WHAT NEEDS TO BE DONE:
Retype all the records with nothing changed.
(Beginning of DATA IN THIS EXERCISE)
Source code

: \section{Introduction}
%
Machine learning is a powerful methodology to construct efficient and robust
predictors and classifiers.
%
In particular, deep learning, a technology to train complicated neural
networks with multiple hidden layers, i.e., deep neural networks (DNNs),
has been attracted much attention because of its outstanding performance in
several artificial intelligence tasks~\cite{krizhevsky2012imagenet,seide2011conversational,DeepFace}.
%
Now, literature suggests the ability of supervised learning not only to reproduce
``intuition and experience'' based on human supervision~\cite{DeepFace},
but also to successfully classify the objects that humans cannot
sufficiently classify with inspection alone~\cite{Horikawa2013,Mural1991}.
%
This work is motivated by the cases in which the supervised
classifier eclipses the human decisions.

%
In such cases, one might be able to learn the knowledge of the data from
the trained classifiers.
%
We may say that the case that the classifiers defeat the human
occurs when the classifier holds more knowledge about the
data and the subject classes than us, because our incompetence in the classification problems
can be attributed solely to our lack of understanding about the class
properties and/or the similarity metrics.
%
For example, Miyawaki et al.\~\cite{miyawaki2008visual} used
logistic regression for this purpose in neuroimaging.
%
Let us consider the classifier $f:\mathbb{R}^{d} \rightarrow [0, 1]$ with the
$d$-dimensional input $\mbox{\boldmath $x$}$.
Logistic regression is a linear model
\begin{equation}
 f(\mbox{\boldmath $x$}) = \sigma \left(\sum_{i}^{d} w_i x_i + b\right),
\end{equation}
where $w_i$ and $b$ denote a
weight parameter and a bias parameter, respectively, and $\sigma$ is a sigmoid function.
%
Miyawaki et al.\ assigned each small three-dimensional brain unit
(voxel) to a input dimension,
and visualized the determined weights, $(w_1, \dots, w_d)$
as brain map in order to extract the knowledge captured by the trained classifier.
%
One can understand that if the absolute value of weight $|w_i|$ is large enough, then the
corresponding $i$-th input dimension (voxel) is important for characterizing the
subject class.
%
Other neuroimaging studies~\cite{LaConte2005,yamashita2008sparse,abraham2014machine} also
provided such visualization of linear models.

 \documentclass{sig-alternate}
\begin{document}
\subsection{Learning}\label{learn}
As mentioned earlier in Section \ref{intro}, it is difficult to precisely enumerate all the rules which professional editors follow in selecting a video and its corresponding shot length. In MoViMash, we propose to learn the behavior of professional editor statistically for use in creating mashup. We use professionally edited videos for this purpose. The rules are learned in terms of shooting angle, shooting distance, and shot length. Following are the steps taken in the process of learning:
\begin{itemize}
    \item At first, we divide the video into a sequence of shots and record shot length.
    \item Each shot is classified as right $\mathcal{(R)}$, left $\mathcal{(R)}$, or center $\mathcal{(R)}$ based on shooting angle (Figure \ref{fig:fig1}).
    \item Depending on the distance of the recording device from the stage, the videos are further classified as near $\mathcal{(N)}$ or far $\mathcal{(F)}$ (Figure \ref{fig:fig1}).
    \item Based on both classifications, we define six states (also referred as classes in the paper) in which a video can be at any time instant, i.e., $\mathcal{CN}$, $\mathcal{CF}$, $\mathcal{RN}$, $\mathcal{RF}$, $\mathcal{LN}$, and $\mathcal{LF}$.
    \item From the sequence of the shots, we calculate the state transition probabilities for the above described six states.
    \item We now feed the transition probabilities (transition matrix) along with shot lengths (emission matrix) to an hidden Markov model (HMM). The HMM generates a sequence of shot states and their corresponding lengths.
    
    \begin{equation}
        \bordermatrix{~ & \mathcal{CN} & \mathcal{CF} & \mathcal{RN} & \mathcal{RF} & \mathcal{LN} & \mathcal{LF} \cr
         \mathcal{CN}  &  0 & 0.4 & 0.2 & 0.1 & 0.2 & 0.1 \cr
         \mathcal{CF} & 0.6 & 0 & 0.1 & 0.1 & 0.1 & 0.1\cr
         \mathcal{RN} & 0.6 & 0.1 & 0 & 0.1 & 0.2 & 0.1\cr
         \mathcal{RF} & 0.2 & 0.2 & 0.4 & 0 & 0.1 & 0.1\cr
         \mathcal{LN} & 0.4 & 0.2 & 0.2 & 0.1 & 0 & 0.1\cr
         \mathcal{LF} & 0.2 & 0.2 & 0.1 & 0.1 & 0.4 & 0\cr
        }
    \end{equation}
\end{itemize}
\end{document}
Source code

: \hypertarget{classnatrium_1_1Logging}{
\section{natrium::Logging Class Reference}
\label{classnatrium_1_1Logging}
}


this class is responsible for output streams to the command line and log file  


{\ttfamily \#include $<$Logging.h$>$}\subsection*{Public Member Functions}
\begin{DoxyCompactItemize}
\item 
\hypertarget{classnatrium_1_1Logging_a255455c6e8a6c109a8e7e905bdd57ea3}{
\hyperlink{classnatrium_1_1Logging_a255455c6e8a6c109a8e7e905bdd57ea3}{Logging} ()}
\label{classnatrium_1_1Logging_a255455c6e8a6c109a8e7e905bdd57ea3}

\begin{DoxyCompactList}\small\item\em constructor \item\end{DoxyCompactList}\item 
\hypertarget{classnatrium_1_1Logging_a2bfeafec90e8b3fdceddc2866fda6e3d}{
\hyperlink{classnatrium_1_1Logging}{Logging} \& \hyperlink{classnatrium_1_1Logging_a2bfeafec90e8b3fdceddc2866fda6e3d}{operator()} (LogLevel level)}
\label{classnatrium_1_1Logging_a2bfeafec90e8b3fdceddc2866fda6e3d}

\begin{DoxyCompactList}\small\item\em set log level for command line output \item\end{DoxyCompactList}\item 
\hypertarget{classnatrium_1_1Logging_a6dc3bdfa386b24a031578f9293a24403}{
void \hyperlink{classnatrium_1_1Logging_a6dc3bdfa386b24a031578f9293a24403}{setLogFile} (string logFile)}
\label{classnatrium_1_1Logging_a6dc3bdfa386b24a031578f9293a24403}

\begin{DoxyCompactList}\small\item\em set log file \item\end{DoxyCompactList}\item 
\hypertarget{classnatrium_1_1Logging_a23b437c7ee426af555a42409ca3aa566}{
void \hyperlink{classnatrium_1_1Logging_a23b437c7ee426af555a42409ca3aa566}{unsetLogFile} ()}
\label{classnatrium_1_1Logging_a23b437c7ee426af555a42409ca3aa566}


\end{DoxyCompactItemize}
(End of DATA IN THIS EXERCISE)
YOUR SOLUTION:
Source code

: \section{Introduction}
%
Machine learning is a powerful methodology to construct efficient and robust
predictors and classifiers.
%
In particular, deep learning, a technology to train complicated neural
networks with multiple hidden layers, i.e., deep neural networks (DNNs),
has been attracted much attention because of its outstanding performance in
several artificial intelligence tasks~\cite{krizhevsky2012imagenet,seide2011conversational,DeepFace}.
%
Now, literature suggests the ability of supervised learning not only to reproduce
``intuition and experience'' based on human supervision~\cite{DeepFace},
but also to successfully classify the objects that humans cannot
sufficiently classify with inspection alone~\cite{Horikawa2013,Mural1991}.
%
This work is motivated by the cases in which the supervised
classifier eclipses the human decisions.

%
In such cases, one might be able to learn the knowledge of the data from
the trained classifiers.
%
We may say that the case that the classifiers defeat the human
occurs when the classifier holds more knowledge about the
data and the subject classes than us, because our incompetence in the classification problems
can be attributed solely to our lack of understanding about the class
properties and/or the similarity metrics.
%
For example, Miyawaki et al.\~\cite{miyawaki2008visual} used
logistic regression for this purpose in neuroimaging.
%
Let us consider the classifier $f:\mathbb{R}^{d} \rightarrow [0, 1]$ with the
$d$-dimensional input $\mbox{\boldmath $x$}$.
Logistic regression is a linear model
\begin{equation}
 f(\mbox{\boldmath $x$}) = \sigma \left(\sum_{i}^{d} w_i x_i + b\right),
\end{equation}
where $w_i$ and $b$ denote a
weight parameter and a bias parameter, respectively, and $\sigma$ is a sigmoid function.
%
Miyawaki et al.\ assigned each small three-dimensional brain unit
(voxel) to a input dimension,
and visualized the determined weights, $(w_1, \dots, w_d)$
as brain map in order to extract the knowledge captured by the trained classifier.
%
One can understand that if the absolute value of weight $|w_i|$ is large enough, then the
corresponding $i$-th input dimension (voxel) is important for characterizing the
subject class.
%
Other neuroimaging studies~\cite{LaConte2005,yamashita2008sparse,abraham2014machine} also
provided such visualization of linear models.

 \documentclass{sig-alternate}
\begin{document}
\subsection{Learning}\label{learn}
As mentioned earlier in Section \ref{intro}, it is difficult to precisely enumerate all the rules which professional editors follow in selecting a video and its corresponding shot length. In MoViMash, we propose to learn the behavior of professional editor statistically for use in creating mashup. We use professionally edited videos for this purpose. The rules are learned in terms of shooting angle, shooting distance, and shot length. Following are the steps taken in the process of learning:
\begin{itemize}
    \item At first, we divide the video into a sequence of shots and record shot length.
    \item Each shot is classified as right $\mathcal{(R)}$, left $\mathcal{(R)}$, or center $\mathcal{(R)}$ based on shooting angle (Figure \ref{fig:fig1}).
    \item Depending on the distance of the recording device from the stage, the videos are further classified as near $\mathcal{(N)}$ or far $\mathcal{(F)}$ (Figure \ref{fig:fig1}).
    \item Based on both classifications, we define six states (also referred as classes in the paper) in which a video can be at any time instant, i.e., $\mathcal{CN}$, $\mathcal{CF}$, $\mathcal{RN}$, $\mathcal{RF}$, $\mathcal{LN}$, and $\mathcal{LF}$.
    \item From the sequence of the shots, we calculate the state transition probabilities for the above described six states.
    \item We now feed the transition probabilities (transition matrix) along with shot lengths (emission matrix) to an hidden Markov model (HMM). The HMM generates a sequence of shot states and their corresponding lengths.
    
    \begin{equation}
        \bordermatrix{~ & \mathcal{CN} & \mathcal{CF} & \mathcal{RN} & \mathcal{RF} & \mathcal{LN} & \mathcal{LF} \cr
         \mathcal{CN}  &  0 & 0.4 & 0.2 & 0.1 & 0.2 & 0.1 \cr
         \mathcal{CF} & 0.6 & 0 & 0.1 & 0.1 & 0.1 & 0.1\cr
         \mathcal{RN} & 0.6 & 0.1 & 0 & 0.1 & 0.2 & 0.1\cr
         \mathcal{RF} & 0.2 & 0.2 & 0.4 & 0 & 0.1 & 0.1\cr
         \mathcal{LN} & 0.4 & 0.2 & 0.2 & 0.1 & 0 & 0.1\cr
         \mathcal{LF} & 0.2 & 0.2 & 0.1 & 0.1 & 0.4 & 0\cr
        }
    \end{equation}
\end{itemize}
\end{document}
Source code

: \hypertarget{classnatrium_1_1Logging}{
\section{natrium::Logging Class Reference}
\label{classnatrium_1_1Logging}
}


this class is responsible for output streams to the command line and log file  


{\ttfamily \#include $<$Logging.h$>$}\subsection*{Public Member Functions}
\begin{DoxyCompactItemize}
\item 
\hypertarget{classnatrium_1_1Logging_a255455c6e8a6c109a8e7e905bdd57ea3}{
\hyperlink{classnatrium_1_1Logging_a255455c6e8a6c109a8e7e905bdd57ea3}{Logging} ()}
\label{classnatrium_1_1Logging_a255455c6e8a6c109a8e7e905bdd57ea3}

\begin{DoxyCompactList}\small\item\em constructor \item\end{DoxyCompactList}\item 
\hypertarget{classnatrium_1_1Logging_a2bfeafec90e8b3fdceddc2866fda6e3d}{
\hyperlink{classnatrium_1_1Logging}{Logging} \& \hyperlink{classnatrium_1_1Logging_a2bfeafec90e8b3fdceddc2866fda6e3d}{operator()} (LogLevel level)}
\label{classnatrium_1_1Logging_a2bfeafec90e8b3fdceddc2866fda6e3d}

\begin{DoxyCompactList}\small\item\em set log level for command line output \item\end{DoxyCompactList}\item 
\hypertarget{classnatrium_1_1Logging_a6dc3bdfa386b24a031578f9293a24403}{
void \hyperlink{classnatrium_1_1Logging_a6dc3bdfa386b24a031578f9293a24403}{setLogFile} (string logFile)}
\label{classnatrium_1_1Logging_a6dc3bdfa386b24a031578f9293a24403}

\begin{DoxyCompactList}\small\item\em set log file \item\end{DoxyCompactList}\item 
\hypertarget{classnatrium_1_1Logging_a23b437c7ee426af555a42409ca3aa566}{
void \hyperlink{classnatrium_1_1Logging_a23b437c7ee426af555a42409ca3aa566}{unsetLogFile} ()}
\label{classnatrium_1_1Logging_a23b437c7ee426af555a42409ca3aa566}


\end{DoxyCompactItemize}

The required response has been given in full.